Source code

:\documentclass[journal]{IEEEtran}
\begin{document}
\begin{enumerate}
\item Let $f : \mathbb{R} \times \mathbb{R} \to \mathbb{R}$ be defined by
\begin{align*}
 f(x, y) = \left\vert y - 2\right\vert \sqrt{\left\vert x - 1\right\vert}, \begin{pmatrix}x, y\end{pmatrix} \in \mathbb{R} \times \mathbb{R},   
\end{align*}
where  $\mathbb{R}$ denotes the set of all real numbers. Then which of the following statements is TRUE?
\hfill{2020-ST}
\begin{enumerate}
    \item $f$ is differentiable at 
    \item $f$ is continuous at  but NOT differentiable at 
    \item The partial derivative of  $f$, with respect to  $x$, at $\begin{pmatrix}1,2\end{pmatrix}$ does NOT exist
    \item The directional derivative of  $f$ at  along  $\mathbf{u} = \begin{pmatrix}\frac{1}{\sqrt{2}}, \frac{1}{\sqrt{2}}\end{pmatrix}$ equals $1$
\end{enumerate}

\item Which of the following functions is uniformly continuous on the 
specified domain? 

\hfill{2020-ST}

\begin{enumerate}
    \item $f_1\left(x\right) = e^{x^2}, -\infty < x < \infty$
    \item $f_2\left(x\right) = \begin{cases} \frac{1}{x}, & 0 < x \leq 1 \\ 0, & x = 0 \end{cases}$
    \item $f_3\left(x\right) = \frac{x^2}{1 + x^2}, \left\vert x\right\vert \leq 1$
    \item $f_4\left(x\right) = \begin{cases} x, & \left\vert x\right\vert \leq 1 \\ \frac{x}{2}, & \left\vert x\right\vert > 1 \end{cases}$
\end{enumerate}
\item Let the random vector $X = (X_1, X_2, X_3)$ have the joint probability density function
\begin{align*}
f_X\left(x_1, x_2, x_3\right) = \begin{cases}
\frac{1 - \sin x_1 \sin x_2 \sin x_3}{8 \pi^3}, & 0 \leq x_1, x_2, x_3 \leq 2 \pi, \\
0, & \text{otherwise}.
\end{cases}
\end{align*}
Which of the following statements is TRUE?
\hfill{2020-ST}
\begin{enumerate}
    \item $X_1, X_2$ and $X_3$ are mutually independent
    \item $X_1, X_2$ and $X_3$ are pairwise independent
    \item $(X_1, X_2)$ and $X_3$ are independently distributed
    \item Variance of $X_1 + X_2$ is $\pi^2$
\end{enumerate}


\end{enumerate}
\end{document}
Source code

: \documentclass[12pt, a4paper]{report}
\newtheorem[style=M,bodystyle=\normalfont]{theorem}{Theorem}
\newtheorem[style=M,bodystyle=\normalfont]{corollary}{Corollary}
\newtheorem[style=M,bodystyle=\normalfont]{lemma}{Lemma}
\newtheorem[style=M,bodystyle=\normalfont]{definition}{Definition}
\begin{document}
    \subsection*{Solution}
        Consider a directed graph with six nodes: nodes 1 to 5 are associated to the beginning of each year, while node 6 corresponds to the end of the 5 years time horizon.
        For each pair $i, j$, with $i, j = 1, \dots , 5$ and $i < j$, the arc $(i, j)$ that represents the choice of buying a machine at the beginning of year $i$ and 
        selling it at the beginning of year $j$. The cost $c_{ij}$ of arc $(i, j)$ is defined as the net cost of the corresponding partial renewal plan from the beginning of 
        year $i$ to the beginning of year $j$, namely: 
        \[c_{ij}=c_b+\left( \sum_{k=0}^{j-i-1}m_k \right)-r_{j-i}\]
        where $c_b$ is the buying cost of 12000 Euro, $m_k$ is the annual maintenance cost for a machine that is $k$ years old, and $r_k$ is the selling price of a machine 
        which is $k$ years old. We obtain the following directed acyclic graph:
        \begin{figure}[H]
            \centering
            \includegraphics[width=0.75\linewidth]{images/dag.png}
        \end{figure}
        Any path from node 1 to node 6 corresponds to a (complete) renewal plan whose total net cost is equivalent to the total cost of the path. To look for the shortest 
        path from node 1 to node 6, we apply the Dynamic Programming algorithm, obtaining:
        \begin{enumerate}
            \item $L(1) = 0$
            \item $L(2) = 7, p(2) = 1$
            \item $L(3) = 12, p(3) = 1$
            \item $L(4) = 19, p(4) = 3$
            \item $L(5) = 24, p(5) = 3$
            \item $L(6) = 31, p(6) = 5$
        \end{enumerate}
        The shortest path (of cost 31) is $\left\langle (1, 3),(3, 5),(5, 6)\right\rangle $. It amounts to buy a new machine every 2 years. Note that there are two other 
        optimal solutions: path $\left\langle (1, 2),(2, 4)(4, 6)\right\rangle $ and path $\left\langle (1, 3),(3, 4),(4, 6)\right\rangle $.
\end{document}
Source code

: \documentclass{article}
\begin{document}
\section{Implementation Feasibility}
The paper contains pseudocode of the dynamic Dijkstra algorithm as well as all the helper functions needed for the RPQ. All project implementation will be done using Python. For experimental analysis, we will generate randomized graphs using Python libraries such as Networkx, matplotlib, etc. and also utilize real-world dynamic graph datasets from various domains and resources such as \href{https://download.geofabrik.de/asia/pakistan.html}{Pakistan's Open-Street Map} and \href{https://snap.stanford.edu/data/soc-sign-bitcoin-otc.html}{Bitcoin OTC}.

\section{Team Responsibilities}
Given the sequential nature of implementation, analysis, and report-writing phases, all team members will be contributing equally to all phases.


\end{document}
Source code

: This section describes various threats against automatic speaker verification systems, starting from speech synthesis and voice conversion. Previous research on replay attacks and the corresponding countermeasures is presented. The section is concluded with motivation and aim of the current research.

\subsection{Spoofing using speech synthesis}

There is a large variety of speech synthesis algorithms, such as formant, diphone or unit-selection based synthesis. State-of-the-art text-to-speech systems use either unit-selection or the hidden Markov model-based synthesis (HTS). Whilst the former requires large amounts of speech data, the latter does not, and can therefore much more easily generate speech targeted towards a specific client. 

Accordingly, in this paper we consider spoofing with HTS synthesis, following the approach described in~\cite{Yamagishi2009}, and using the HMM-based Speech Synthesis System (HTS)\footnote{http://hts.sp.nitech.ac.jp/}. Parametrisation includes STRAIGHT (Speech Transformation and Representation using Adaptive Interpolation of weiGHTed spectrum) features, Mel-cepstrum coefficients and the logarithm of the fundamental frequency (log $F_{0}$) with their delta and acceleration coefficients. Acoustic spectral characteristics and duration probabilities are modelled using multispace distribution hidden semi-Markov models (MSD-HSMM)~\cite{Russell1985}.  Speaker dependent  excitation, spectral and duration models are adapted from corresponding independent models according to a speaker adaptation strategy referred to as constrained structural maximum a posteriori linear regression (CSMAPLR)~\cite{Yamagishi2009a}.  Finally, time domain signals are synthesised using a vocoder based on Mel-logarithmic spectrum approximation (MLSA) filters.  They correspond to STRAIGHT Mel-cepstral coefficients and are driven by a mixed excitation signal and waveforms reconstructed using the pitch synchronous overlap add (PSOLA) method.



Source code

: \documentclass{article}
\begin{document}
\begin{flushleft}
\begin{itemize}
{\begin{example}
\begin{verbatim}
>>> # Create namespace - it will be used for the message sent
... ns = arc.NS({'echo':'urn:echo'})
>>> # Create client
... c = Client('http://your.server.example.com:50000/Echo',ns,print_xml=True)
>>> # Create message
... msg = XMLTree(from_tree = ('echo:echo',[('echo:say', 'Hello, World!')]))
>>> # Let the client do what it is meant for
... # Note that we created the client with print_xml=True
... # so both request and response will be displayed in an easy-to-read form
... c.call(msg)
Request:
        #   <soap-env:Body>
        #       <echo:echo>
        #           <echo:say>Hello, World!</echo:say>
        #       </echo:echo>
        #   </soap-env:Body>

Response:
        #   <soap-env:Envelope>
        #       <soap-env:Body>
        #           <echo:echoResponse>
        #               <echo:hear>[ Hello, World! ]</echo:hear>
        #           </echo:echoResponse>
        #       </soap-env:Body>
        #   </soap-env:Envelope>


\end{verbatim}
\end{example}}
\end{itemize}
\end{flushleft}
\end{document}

What to do:
Go through the records and copy each line with "vert" in it.

Result for this exercise:
 f(x, y) = \left\vert y - 2\right\vert \sqrt{\left\vert x - 1\right\vert}, \begin{pmatrix}x, y\end{pmatrix} \in \mathbb{R} \times \mathbb{R},   
    \item $f_3\left(x\right) = \frac{x^2}{1 + x^2}, \left\vert x\right\vert \leq 1$
    \item $f_4\left(x\right) = \begin{cases} x, & \left\vert x\right\vert \leq 1 \\ \frac{x}{2}, & \left\vert x\right\vert > 1 \end{cases}$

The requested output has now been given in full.